しかし、この日は特別である。入学式から1週間が経った最初の水曜日は、そういった部活動が一斉に集って、それぞれの部活の紹介をする一大イベントの開催日になっていたのだ。
「ところで、能力競技部って具体的にどんなとこなの?勇人君はもともと入るつもりだったんだよね?」
「ん?ああ、そうだな――って、陽子、どんな部活か知らないのにOK出したのか……」
「う~ん。まあ、面白そうだな~って思って。」
「お前な……」
呆れる高木の視界に、周囲から配布されるチラシを全て断って歩く山田が映る。高木はそれを見て、小さくため息を吐いた。
「どったの?おっきな人二号君。」
「いや、なんでもねーよ。
それより、部活について話しておくか。」
「うん。お願いします!」
敬礼をして見せる足立に、高木は説明する。
「能力競技部ってのはその名の通り、ダイバーズの“能力の競い合い”をする部活さ。日本全国のダイバーズが集い、日本一のダイバーズを決める『能力競技試合』。そこでの優勝を目指して日々練習を重ねているって話だ。
――まあ、当然だが、この部活の目的は『戦闘』じゃない。
能力の扱いを磨き、その技を上達させて自分の限界に挑戦するってものさ。
だから入部するダイバーズに、能力の種類という門は無い。どんなダイバーズでもその力を発揮することはできる。それ専門の競技が有る場合もあるし、様々なダイバーズがチームを組んで試合をするって競技もあるからな。
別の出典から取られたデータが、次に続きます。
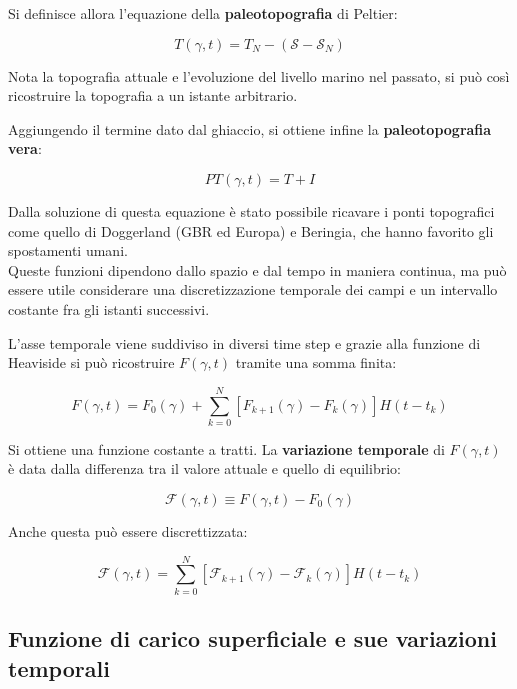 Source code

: \documentclass[a4paper,12pt]{book}
\begin{document}
\noindent Si definisce allora l'equazione della \textbf{paleotopografia} di Peltier:

\begin{equation}
    T(\gamma, t) = T_N - (\mathcal{S} - \mathcal{S}_N)
\end{equation}

\noindent
Nota la topografia attuale e l’evoluzione del livello marino nel passato, si può così ricostruire la topografia a un istante arbitrario.

Aggiungendo il termine dato dal ghiaccio, si ottiene infine la \textbf{paleotopografia vera}:

\begin{equation}
    PT(\gamma,t) = T + I
\end{equation}

\noindent
Dalla soluzione di questa equazione è stato possibile ricavare i ponti topografici come quello di Doggerland (GBR ed Europa) e Beringia, che hanno favorito gli spostamenti umani.\\

\noindent
Queste funzioni dipendono dallo spazio e dal tempo in maniera continua, ma può essere utile considerare una discretizzazione temporale dei campi e un intervallo costante fra gli istanti successivi.

L’asse temporale viene suddiviso in diversi time step e grazie alla funzione di Heaviside si può ricostruire $F(\gamma , t)$ tramite una somma finita:

\begin{equation}
    F(\gamma, t) = F_0 (\gamma) + \sum_{k=0}^N [F_{k+1}(\gamma) - F_k (\gamma) ] H(t-t_k)
\end{equation}

\noindent
Si ottiene una funzione costante a tratti.
La \textbf{variazione temporale} di $F(\gamma,t)$ è data dalla differenza tra il valore attuale e quello di equilibrio:

\begin{equation}
    \mathcal{F}(\gamma, t) \equiv F(\gamma, t) - F_0 (\gamma)
\end{equation}

\noindent
Anche questa può essere discrettizzata:

\begin{equation}
    \mathcal{F}(\gamma, t) = \sum_{k=0}^N [\mathcal{F}_{k+1}(\gamma) - \mathcal{F}_k (\gamma)] H(t-t_k)
\end{equation}

\subsection{\textcolor{colore7}{Funzione di carico superficiale e sue variazioni temporali}}
\end{document}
」
「ふーん。じゃあ、勇人君はどうして入部しようと思ってたの?」
「俺?俺は自分の能力の限界ってやつに挑戦してみたかったんだよ。楽しいだろ?どんどん自分のできることが増えていくって言うのは。」
高木はそういうと、再び苦しそうな表情を浮かべて、前方を行く少女を見た。
「だから、ああいう理由で部活をやるっていうのは――なんか違うっつーか、悲しいっつうか……」
高木の顔を見て、勝輝は彼らに聞こえないように鼻を鳴らした。
「楽しい――ね……」
◇
「ここ、ここ!」
山田と大原が立ち止まったところでは、デモンストレーションなのか、先輩と思しき人々が各々の能力を見せていた。炎を自在に操る者、物体を浮遊させる者、自身の姿を狼に変貌させるなど、その能力は様々である。
その様に興奮したのは、高木である。
「いや、やっぱすげえぜ、ここの部活は!
見たか?あの狐への変身!
鼻の先から尻尾の毛並みに至るまで、リアルに再現している!しかもあの変身行程の滑らかさは尋常じゃねえ。何度も鍛錬をしないとスムーズに変身能力は使えないからな!
あっちの炎を使っているやつもすげえ。
あの能力を使う動きのキレや息遣いは鍛錬の証拠だし、何より炎の出力が高い!天井にまで届くほどの火柱を創りだせるなんて、見たことがないぜ!
って、おおお!あっちも見てみろよ!」
彼は子供のように目を輝かせていた。まるで戦隊もののヒーローに出会った少年のようにはしゃぎ、共感を求める眼差しを勝輝に向けてくる。
しかし一方の勝輝は悟りを開いたかのような冷静な物腰で、高木の言葉にも呆れ顔で随分詳しいな、とだけ返事をした。
が。そんな勝輝の態度に機嫌を損ねるほど、高木の高揚はぬるくはなかった。
「あったりまえさ!俺はこの部活に入りたくてこの大学に入ったようなものだからな!
それに、部長は高校での能力者競技部で優勝したほどの実力者!しかも俺と似た能力を使うらしいんだ。ぜひとも部長さんに能力の使い方ってやつを教わりたいぜ!」
「ほーう。オレに教えを請いたいなんて、そいつは鍛えがいがありそうだなぁ!」
力強い声とともに、高木は肩に重みを感じ取った。何者かが不意に腕を回し、体を密着させてきたのである。
「ほっほーう。なかなかいいガタイしてんな。『硬質化能力』ってのは、体力がいるからな。お前は口先だけじゃねぇと見た。」
「え?だ、誰――って、ええ!?」
高木は抱き着いてきた人物を見て、思わず叫んだ。
粗い口調に低めの声。しかも180近い自分と肩を組めるほどの長身と、肌に伝わる筋肉量を考え、高木はその人物を男だと推測した。
だが彼の右肩から顔をのぞかせたのは、綺麗な黒い瞳を持った、長身の女だった。